What to Do When Involved in a Parked Car Hit and Run Accident | Car Accidents Attorneys

According to an Allstate Insurance study from 2010, 69 percent of all hit-and-runs in the U.S. involve parked cars. If you unknowingly hit a parked car, you may feel embarrassment and want to drive off. Or if your parked car was hit, it can be extremely frustrating if the person did not leave a note with any contact information. Here is how to proceed in both instances.

How Do You Handle Hitting a Parked Car?

If you hit a parked car:

  1. Stay at the scene, it’s the law.
  2. If the owner or driver of the car cannot be found, leave a note.
  3. Before you leave the scene, take pictures and videos that show the condition of both cars, in addition to the license plate numbers.
  4. Try to find a few witnesses. 
  5. Call your insurance company as soon as possible so they can expedite the claims process. 

Stay at the scene, it’s the law. 

Leaving the scene after you hit a car is considered a hit and run. Conviction of a hit and run can lead to a substantial fine, jail time or community service, and suspension of you license.

If the owner or driver of the car cannot be found, leave a note. 

Most states require you leave a note that includes your name, address, contact number, an explanation of what happened, and if you were driving another person’s car, their name and address as well. You may want to leave your insurance information if you have it handy, as well. There’s no need to admit in writing that you weren’t paying attention or any other information that might be used against you later on when the insurance companies settle the claim. Tuck the note securely under the windshield wiper.
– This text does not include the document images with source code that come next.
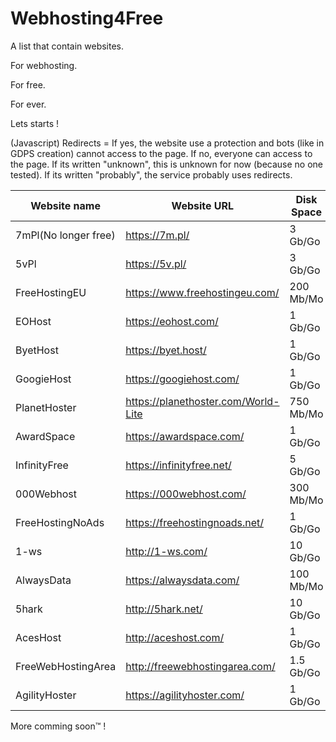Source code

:# Webhosting4Free

A list that contain websites.

For webhosting.

For free.

For ever.

Lets starts !

(Javascript) Redirects = If yes, the website use a protection and bots (like in GDPS creation) cannot access to the page.
                       If no, everyone can access to the page.
                       If its written "unknown", this is unknown for now (because no one tested).
                       If its written "probably", the service probably uses redirects.

|    Website name    |    Website URL                       |    Disk Space    |Bandwidth / month|    My rating     |Redirects|
|--------------------|--------------------------------------|------------------|-----------------|------------------|---------|
|7mPl(No longer free)|https://7m.pl/                        |3 Gb/Go           |Unlimited        |2/10              |No       |
|5vPl                |https://5v.pl/                        |3 Gb/Go           |Unlimited        |3/10              |No       |
|FreeHostingEU       |https://www.freehostingeu.com/        |200 Mb/Mo         |4 Gb/Go          |4/10              |No       |
|EOHost              |https://eohost.com/                   |1 Gb/Go           |5 Gb/Go          |5/10              |No       |
|ByetHost            |https://byet.host/                    |1 Gb/Go           |50 Gb/Go         |6/10              |Yes      |
|GoogieHost          |https://googiehost.com/               |1 Gb/Go           |100 Gb/Go        |6/10              |Unknown  |
|PlanetHoster        |https://planethoster.com/World-Lite   |750 Mb/Mo         |Unlimited        |4/10              |Unknown  |
|AwardSpace          |https://awardspace.com/               |1 Gb/Go           |5 Gb/Go          |5/10              |No       |
|InfinityFree        |https://infinityfree.net/             |5 Gb/Go           |Unlimited        |7/10              |Yes      |
|000Webhost          |https://000webhost.com/               |300 Mb/Mo         |3 Gb/Go          |5/10              |No       |
|FreeHostingNoAds    |https://freehostingnoads.net/         |1 Gb/Go           |5 Gb/Go          |5/10              |No       |
|1-ws                |http://1-ws.com/                      |10 Gb/Go          |Unlimited        |6/10              |Yes      |
|AlwaysData          |https://alwaysdata.com/               |100 Mb/Mo         |Unlimited        |7/10              |No       |
|5hark               |http://5hark.net/                     |10 Gb/Go          |100 Gb/Go        |6/10              |Yes      |
|AcesHost            |http://aceshost.com/                  |1 Gb/Go           |5 Gb/Go          |6/10              |No       |
|FreeWebHostingArea  |http://freewebhostingarea.com/        |1.5 Gb/Go         |Unlimited        |8/10              |No       |
|AgilityHoster       |https://agilityhoster.com/            |1 Gb/Go           |5 Gb/Go          |6/10              |No       |


More comming soon™ !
Before you leave the scene, take pictures and videos that show the condition of both cars, in addition to the license plate numbers. 

This can help safeguard you if the driver of the parked car claims you did more damage than you remember.

Try to find a few witnesses.

Get their contact information and take a video of their description of the hit. This will help show that you were diligent in trying to find the owner, and take responsibility for the accident.

Call your insurance company as soon as possible so they can expedite the claims process. The property damage liability portion of your coverage will pay for damages to the parked car, while collision coverage will cover your own car, once you pay the deductible.

What Should I Do If Someone Hits My Parked Car?

If your parked car was hit:

  1. If you get back to the parking lot from the mall and notice your car has been hit, the first thing to do is check to see if the driver is still around and collect his or her information. If the driver did not stick around, look around for a note or information the other driver may have left.
  2. If no note was left, check the area for any witnesses. Ask security to view footage from the parking lot and see if you can identify the other car’s license number. If you can find eyewitnesses, get their account of what happened and be sure to get their names and contact information.
  3. Take photos of the damage to your car expedite the claims process with your insurer.
  4. If the damage was bad enough, call the police. They can take a report and probably expedite the time it takes to access any surveillance cameras.
  5. Contact the insurance company – or both companies, if the other driver left the information in a note.

What is a Hit and Run?

Hit and runs refer to an auto accident where a vehicle hits a person, object or other vehicle. Then, the driver flees the scene without providing their information.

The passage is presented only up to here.